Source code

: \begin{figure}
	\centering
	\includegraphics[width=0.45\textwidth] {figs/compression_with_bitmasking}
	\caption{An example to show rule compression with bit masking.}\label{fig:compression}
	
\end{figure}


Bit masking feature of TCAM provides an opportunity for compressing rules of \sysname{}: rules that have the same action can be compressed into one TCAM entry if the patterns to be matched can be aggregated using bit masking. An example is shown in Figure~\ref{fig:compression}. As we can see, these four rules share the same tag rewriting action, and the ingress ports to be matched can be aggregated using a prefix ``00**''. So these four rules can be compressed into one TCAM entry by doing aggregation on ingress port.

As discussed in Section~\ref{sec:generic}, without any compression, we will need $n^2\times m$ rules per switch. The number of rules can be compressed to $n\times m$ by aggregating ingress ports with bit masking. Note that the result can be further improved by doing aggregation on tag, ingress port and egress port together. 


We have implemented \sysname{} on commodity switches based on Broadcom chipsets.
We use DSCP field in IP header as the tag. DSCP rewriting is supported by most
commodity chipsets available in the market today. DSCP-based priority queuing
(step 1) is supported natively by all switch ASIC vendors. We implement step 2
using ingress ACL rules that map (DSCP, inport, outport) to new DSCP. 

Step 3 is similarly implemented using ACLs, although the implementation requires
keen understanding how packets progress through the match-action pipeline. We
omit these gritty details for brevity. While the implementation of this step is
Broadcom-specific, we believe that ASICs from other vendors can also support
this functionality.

==

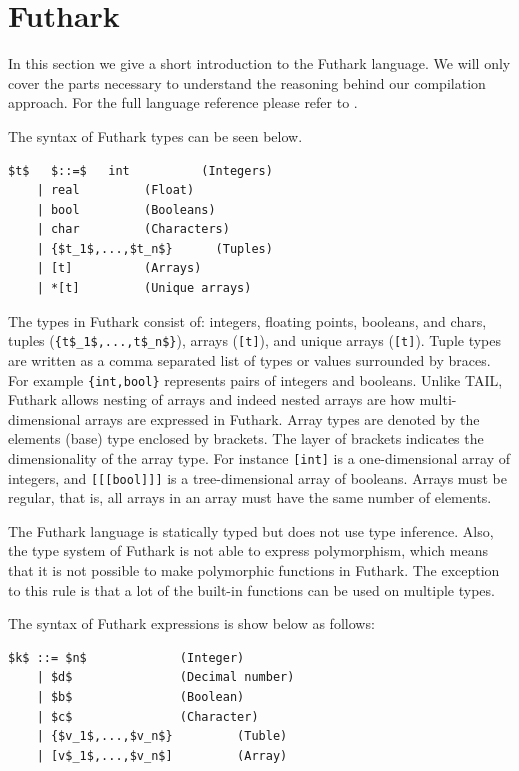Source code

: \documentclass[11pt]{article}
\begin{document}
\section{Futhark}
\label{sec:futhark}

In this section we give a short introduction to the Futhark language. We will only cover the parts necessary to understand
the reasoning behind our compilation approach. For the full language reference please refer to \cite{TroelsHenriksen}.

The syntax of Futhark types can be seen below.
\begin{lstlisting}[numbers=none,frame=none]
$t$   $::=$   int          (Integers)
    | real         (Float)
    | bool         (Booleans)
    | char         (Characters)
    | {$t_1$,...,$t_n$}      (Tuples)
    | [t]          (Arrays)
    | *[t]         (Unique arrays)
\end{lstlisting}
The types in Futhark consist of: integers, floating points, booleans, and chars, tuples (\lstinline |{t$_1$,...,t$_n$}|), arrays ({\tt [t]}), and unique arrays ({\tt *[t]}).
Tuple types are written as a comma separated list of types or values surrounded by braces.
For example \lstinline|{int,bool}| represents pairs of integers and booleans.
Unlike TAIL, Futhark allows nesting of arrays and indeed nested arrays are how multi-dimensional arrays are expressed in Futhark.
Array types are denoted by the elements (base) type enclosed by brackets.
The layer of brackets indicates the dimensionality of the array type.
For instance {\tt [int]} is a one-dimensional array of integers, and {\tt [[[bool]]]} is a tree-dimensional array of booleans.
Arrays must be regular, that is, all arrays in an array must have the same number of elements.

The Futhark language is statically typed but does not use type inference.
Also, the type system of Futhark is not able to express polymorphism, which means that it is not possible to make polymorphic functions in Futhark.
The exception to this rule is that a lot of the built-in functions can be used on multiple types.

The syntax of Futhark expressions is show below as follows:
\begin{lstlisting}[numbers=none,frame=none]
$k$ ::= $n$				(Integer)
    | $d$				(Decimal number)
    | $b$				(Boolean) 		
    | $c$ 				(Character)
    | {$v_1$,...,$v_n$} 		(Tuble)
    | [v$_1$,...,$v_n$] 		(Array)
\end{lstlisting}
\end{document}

THE PROBLEM –
Reproduce exactly the lines above from the line with "In this section" to the line with "The types in", including both, and add nothing.

RESPONSE BOX –
In this section we give a short introduction to the Futhark language. We will only cover the parts necessary to understand
the reasoning behind our compilation approach. For the full language reference please refer to \cite{TroelsHenriksen}.

The syntax of Futhark types can be seen below.
\begin{lstlisting}[numbers=none,frame=none]
$t$   $::=$   int          (Integers)
    | real         (Float)
    | bool         (Booleans)
    | char         (Characters)
    | {$t_1$,...,$t_n$}      (Tuples)
    | [t]          (Arrays)
    | *[t]         (Unique arrays)
\end{lstlisting}
The types in Futhark consist of: integers, floating points, booleans, and chars, tuples (\lstinline |{t$_1$,...,t$_n$}|), arrays ({\tt [t]}), and unique arrays ({\tt *[t]}).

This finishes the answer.